Hello!) My name is Ilyas. In this article we will look at a well-known idea – keepalive in interservice communication, which has saved more than one company in difficult times :). But to add interest, we will look at what problems modern technologies have brought to keepalive (after all, what could go wrong with this simple idea?). Therefore, in this article we will look at mechanisms that allow you to check the stability of the connection between the client and the server in the case when regular TCP keepalives, due to the complexity of the architecture, cannot determine the state of the server.
Introduction
The moment you decide to cut your monolith into several parts (or start a new project with a microservice architecture), you accept a number of risks that arise with this approach to building a monolith. And one of these risks is the possibility of failure of some part of your system. And, as practice shows, the story here is exactly the same as with database backups – sooner or later, most systems encounter such a problem. In such a situation, when you will see on your graphs a bunch of client cancellations or Internal Server Error along with Context Deadline Exceeded (at best) and wonder what is happening, because that colleague who quit a couple of months ago, of course , you haven’t set up alerts for the failure of instances of his service, you will have a very long and painful time digging out the cause of the problem. And such situations have happened to us. So, the article is about what measures can be taken in advance to avoid this pain and work out the failure scenario of any part of the service more accurately and better.

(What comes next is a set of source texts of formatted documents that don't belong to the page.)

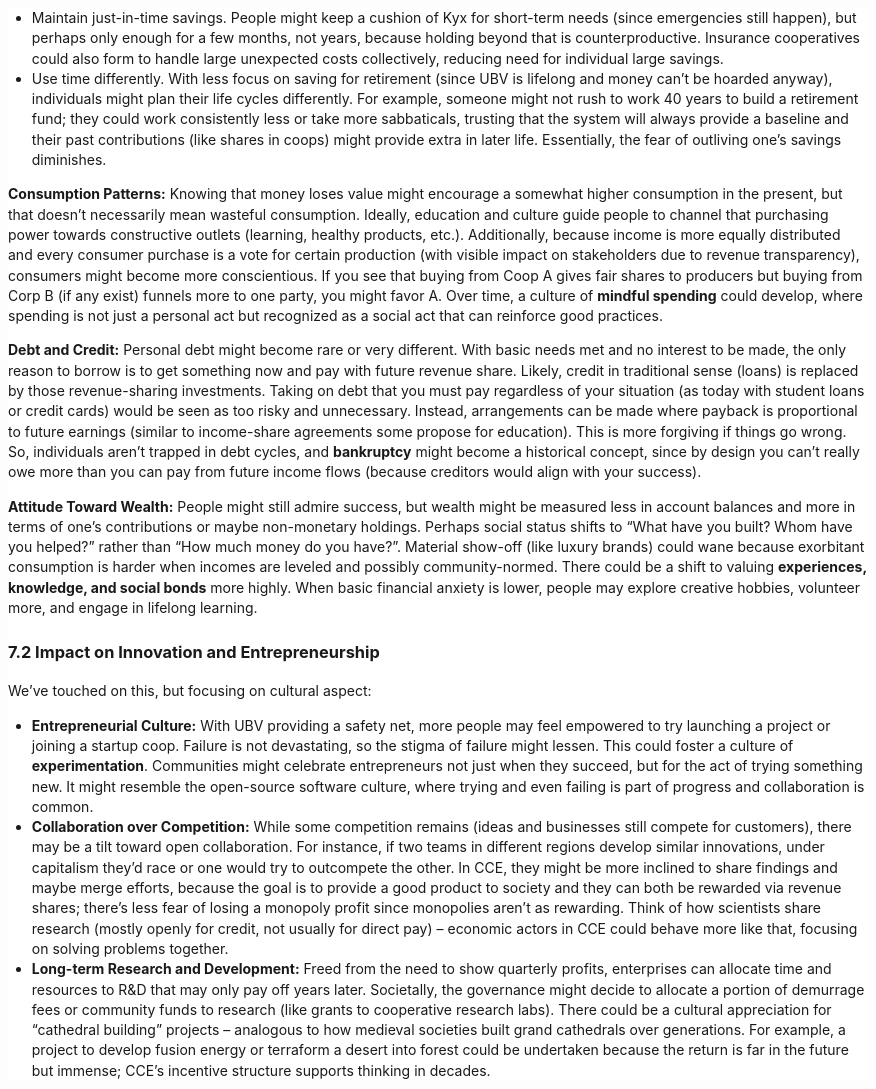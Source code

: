 - Maintain just-in-time savings. People might keep a cushion of Kyx for short-term needs (since emergencies still happen), but perhaps only enough for a few months, not years, because holding beyond that is counterproductive. Insurance cooperatives could also form to handle large unexpected costs collectively, reducing need for individual large savings.
- Use time differently. With less focus on saving for retirement (since UBV is lifelong and money can’t be hoarded anyway), individuals might plan their life cycles differently. For example, someone might not rush to work 40 years to build a retirement fund; they could work consistently less or take more sabbaticals, trusting that the system will always provide a baseline and their past contributions (like shares in coops) might provide extra in later life. Essentially, the fear of outliving one’s savings diminishes.

**Consumption Patterns:** Knowing that money loses value might encourage a somewhat higher consumption in the present, but that doesn’t necessarily mean wasteful consumption. Ideally, education and culture guide people to channel that purchasing power towards constructive outlets (learning, healthy products, etc.). Additionally, because income is more equally distributed and every consumer purchase is a vote for certain production (with visible impact on stakeholders due to revenue transparency), consumers might become more conscientious. If you see that buying from Coop A gives fair shares to producers but buying from Corp B (if any exist) funnels more to one party, you might favor A. Over time, a culture of **mindful spending** could develop, where spending is not just a personal act but recognized as a social act that can reinforce good practices.

**Debt and Credit:** Personal debt might become rare or very different. With basic needs met and no interest to be made, the only reason to borrow is to get something now and pay with future revenue share. Likely, credit in traditional sense (loans) is replaced by those revenue-sharing investments. Taking on debt that you must pay regardless of your situation (as today with student loans or credit cards) would be seen as too risky and unnecessary. Instead, arrangements can be made where payback is proportional to future earnings (similar to income-share agreements some propose for education). This is more forgiving if things go wrong. So, individuals aren’t trapped in debt cycles, and **bankruptcy** might become a historical concept, since by design you can’t really owe more than you can pay from future income flows (because creditors would align with your success).

**Attitude Toward Wealth:** People might still admire success, but wealth might be measured less in account balances and more in terms of one’s contributions or maybe non-monetary holdings. Perhaps social status shifts to “What have you built? Whom have you helped?” rather than “How much money do you have?”. Material show-off (like luxury brands) could wane because exorbitant consumption is harder when incomes are leveled and possibly community-normed. There could be a shift to valuing **experiences, knowledge, and social bonds** more highly. When basic financial anxiety is lower, people may explore creative hobbies, volunteer more, and engage in lifelong learning.

### 7.2 Impact on Innovation and Entrepreneurship  
We’ve touched on this, but focusing on cultural aspect:
- **Entrepreneurial Culture:** With UBV providing a safety net, more people may feel empowered to try launching a project or joining a startup coop. Failure is not devastating, so the stigma of failure might lessen. This could foster a culture of **experimentation**. Communities might celebrate entrepreneurs not just when they succeed, but for the act of trying something new. It might resemble the open-source software culture, where trying and even failing is part of progress and collaboration is common.
- **Collaboration over Competition:** While some competition remains (ideas and businesses still compete for customers), there may be a tilt toward open collaboration. For instance, if two teams in different regions develop similar innovations, under capitalism they’d race or one would try to outcompete the other. In CCE, they might be more inclined to share findings and maybe merge efforts, because the goal is to provide a good product to society and they can both be rewarded via revenue shares; there’s less fear of losing a monopoly profit since monopolies aren’t as rewarding. Think of how scientists share research (mostly openly for credit, not usually for direct pay) – economic actors in CCE could behave more like that, focusing on solving problems together.
- **Long-term Research and Development:** Freed from the need to show quarterly profits, enterprises can allocate time and resources to R&D that may only pay off years later. Societally, the governance might decide to allocate a portion of demurrage fees or community funds to research (like grants to cooperative research labs). There could be a cultural appreciation for “cathedral building” projects – analogous to how medieval societies built grand cathedrals over generations. For example, a project to develop fusion energy or terraform a desert into forest could be undertaken because the return is far in the future but immense; CCE’s incentive structure supports thinking in decades.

But still, before discussing all the most interesting things, we still need to remember why these keepalives are even needed. Below the spoiler is a small educational program about this.
Educational program about keepalive
Reference documentation here.
Keepalive is a mechanism for determining the state of someone or something on the other side, no matter what. In our context, we will be discussing inter-service communication, so we will have two computers that communicate with each other over a network. And through keepalive we will find out whether the computer at the other end of our line is alive.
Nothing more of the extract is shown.